> [WHAT YOU NEED TO DO]
Work through the entries below and show every line in which "standard" is found.

> [SOURCE MATERIAL]

*** Block opens ***

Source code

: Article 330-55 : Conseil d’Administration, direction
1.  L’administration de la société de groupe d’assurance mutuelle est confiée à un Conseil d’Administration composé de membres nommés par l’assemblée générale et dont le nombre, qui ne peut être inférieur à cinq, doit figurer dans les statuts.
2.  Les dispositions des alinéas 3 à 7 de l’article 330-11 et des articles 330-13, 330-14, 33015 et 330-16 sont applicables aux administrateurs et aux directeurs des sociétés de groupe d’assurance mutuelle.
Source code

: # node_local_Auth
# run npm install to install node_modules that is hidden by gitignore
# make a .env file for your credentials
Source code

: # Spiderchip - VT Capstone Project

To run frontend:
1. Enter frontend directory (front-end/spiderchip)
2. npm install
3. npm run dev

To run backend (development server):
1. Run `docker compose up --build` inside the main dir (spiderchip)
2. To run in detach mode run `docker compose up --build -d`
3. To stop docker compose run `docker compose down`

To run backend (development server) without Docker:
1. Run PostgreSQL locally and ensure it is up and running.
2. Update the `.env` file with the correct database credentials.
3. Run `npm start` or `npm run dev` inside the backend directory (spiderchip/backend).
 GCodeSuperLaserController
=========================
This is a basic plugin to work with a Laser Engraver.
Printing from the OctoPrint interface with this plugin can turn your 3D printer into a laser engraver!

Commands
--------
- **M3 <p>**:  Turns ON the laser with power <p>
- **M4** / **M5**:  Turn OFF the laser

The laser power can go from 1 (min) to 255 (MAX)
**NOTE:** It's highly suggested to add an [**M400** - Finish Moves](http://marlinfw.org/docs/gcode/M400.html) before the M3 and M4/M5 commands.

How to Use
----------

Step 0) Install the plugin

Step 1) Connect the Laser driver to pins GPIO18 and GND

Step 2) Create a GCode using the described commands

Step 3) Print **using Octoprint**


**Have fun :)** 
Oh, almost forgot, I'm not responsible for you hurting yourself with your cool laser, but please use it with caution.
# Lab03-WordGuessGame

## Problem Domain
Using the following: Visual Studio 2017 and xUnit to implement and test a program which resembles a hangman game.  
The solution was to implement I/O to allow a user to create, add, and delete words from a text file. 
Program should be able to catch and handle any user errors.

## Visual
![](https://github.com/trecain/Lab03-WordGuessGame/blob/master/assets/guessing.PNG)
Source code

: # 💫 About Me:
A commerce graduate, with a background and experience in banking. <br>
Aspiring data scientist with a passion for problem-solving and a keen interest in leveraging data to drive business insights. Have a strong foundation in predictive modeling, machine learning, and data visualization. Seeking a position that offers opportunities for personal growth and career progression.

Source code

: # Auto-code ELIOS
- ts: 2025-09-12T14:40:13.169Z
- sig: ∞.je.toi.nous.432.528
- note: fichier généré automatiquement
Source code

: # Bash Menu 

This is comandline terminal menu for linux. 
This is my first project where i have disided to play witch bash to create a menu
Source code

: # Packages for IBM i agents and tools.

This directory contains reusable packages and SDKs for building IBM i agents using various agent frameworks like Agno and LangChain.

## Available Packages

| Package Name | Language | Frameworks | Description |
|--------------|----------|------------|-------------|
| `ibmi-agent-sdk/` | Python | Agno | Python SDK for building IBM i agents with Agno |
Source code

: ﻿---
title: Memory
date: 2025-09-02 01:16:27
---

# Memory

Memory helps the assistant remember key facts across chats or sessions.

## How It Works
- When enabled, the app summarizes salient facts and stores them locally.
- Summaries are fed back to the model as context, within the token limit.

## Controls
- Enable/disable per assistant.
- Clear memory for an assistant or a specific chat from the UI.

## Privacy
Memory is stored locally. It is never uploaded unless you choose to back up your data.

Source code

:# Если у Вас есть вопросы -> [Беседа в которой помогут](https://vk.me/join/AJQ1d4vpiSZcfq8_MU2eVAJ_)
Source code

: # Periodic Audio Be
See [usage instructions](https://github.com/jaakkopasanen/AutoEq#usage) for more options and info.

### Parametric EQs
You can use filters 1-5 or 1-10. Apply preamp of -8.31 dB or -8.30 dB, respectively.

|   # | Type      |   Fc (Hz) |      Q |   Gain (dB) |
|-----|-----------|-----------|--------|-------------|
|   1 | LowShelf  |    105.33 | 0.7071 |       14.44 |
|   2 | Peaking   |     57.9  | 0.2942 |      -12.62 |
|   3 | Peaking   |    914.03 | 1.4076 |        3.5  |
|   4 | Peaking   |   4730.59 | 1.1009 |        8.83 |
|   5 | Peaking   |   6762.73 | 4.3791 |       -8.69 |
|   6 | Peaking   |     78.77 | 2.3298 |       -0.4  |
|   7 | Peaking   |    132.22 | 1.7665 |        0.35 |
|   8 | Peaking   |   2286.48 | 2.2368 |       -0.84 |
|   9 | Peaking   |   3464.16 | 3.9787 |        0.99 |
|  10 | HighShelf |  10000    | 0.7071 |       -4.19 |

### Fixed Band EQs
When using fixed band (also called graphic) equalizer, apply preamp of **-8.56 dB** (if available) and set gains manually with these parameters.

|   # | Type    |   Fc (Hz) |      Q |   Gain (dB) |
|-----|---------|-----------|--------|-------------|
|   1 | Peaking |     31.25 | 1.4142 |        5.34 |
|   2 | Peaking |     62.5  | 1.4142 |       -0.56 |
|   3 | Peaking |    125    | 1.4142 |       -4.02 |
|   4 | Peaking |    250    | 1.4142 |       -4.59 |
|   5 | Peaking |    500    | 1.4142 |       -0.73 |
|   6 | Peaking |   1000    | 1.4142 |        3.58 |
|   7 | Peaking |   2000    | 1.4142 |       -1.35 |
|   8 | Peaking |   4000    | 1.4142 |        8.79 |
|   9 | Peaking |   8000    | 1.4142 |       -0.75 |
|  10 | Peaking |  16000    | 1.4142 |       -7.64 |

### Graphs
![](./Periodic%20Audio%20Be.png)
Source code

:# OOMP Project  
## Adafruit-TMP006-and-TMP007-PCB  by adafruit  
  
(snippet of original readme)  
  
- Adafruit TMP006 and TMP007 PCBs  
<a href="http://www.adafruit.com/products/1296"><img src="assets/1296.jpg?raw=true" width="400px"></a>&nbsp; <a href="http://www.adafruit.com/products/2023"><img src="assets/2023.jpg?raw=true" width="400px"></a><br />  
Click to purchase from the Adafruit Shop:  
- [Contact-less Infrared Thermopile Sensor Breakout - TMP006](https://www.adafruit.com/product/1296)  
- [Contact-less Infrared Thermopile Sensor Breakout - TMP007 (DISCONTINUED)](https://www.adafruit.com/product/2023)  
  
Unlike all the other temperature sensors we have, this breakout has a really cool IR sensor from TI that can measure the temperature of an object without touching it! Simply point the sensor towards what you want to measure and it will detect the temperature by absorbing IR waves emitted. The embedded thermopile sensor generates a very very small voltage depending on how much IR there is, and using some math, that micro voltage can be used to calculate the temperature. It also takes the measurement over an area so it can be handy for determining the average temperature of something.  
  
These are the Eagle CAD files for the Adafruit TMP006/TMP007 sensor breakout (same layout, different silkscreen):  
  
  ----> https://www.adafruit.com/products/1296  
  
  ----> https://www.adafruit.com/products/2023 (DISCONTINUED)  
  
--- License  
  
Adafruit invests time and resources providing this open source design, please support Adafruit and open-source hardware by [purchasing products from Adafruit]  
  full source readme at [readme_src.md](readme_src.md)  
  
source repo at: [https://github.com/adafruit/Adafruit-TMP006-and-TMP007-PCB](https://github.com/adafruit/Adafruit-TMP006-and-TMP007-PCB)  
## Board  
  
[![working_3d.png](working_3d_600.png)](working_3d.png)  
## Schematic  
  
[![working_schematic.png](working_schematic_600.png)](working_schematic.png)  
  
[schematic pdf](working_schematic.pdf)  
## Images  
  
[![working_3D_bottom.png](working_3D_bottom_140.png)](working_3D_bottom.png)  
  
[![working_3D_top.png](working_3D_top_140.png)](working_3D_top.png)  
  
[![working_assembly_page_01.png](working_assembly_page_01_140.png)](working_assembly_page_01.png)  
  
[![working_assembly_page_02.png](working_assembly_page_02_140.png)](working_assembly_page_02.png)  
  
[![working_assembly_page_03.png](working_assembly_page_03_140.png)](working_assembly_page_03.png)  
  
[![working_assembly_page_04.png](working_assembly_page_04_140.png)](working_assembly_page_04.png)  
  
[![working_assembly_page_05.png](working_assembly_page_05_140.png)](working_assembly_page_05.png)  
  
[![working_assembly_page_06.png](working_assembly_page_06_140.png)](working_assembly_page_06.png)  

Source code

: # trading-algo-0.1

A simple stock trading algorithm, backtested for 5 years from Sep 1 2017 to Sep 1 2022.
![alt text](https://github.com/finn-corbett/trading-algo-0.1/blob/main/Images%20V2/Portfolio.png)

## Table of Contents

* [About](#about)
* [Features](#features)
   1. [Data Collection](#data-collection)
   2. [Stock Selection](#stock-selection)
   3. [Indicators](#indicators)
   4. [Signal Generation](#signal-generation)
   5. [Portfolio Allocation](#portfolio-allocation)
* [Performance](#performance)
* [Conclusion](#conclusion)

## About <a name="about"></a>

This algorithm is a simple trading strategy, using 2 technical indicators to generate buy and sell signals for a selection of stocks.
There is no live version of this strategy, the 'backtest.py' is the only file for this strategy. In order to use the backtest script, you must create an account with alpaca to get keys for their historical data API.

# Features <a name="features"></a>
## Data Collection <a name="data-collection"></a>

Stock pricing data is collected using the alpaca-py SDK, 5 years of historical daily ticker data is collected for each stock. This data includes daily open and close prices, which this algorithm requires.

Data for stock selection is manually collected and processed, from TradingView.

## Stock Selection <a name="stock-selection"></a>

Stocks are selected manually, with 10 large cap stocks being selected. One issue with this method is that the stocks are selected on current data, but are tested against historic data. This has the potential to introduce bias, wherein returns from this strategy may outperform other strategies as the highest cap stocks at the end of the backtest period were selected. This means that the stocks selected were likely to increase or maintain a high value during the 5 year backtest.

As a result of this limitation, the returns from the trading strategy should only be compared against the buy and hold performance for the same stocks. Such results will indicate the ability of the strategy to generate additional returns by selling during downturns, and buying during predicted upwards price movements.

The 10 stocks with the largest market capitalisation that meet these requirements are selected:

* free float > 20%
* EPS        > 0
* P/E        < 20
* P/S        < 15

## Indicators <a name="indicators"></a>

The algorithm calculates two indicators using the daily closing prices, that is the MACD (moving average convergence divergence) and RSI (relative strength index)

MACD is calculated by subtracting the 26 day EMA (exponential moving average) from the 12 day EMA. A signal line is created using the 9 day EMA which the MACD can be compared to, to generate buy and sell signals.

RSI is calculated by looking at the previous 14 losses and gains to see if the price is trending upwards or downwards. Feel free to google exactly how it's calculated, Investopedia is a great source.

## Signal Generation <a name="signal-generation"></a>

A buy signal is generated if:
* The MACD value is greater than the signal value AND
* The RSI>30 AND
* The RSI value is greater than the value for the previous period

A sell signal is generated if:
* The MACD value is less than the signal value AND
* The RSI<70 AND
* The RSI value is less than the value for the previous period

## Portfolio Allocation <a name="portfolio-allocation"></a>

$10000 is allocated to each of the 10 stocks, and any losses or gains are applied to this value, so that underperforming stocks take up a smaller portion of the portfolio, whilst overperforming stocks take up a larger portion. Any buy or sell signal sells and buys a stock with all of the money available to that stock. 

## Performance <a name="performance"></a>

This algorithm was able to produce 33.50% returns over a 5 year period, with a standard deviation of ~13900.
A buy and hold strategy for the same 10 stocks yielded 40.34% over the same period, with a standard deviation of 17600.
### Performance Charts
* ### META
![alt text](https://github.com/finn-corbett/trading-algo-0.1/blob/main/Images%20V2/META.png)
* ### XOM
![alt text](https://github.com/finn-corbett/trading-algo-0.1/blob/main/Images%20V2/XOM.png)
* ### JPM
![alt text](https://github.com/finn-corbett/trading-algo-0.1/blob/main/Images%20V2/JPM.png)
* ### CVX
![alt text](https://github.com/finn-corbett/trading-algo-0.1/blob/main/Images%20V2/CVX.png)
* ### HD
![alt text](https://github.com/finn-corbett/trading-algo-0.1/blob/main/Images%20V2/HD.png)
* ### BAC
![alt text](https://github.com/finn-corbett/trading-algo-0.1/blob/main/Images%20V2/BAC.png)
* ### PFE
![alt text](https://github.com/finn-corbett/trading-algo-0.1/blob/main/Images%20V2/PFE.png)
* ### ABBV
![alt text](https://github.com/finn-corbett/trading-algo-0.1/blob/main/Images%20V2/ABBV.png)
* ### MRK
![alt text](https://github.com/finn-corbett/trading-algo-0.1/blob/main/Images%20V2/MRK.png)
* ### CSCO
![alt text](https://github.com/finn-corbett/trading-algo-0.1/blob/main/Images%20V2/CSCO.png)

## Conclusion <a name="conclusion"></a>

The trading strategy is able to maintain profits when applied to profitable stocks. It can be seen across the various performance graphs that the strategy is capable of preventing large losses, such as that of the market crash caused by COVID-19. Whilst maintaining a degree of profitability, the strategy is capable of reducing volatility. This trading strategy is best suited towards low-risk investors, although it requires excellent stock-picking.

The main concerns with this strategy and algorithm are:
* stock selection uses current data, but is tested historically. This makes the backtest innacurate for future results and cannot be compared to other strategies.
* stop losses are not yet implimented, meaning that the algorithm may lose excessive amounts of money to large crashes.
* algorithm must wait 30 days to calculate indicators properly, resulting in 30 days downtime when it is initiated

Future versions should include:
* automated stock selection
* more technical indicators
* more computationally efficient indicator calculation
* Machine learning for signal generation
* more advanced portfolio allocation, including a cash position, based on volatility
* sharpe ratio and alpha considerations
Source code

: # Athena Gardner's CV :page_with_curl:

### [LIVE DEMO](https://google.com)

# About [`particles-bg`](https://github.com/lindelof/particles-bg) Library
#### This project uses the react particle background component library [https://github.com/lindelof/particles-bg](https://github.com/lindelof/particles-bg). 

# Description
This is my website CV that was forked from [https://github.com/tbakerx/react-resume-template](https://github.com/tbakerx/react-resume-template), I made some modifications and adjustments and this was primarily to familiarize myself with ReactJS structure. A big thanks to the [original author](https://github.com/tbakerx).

*** Block closes ***

> [WRITTEN SOLUTION]
This algorithm was able to produce 33.50% returns over a 5 year period, with a standard deviation of ~13900.
A buy and hold strategy for the same 10 stocks yielded 40.34% over the same period, with a standard deviation of 17600.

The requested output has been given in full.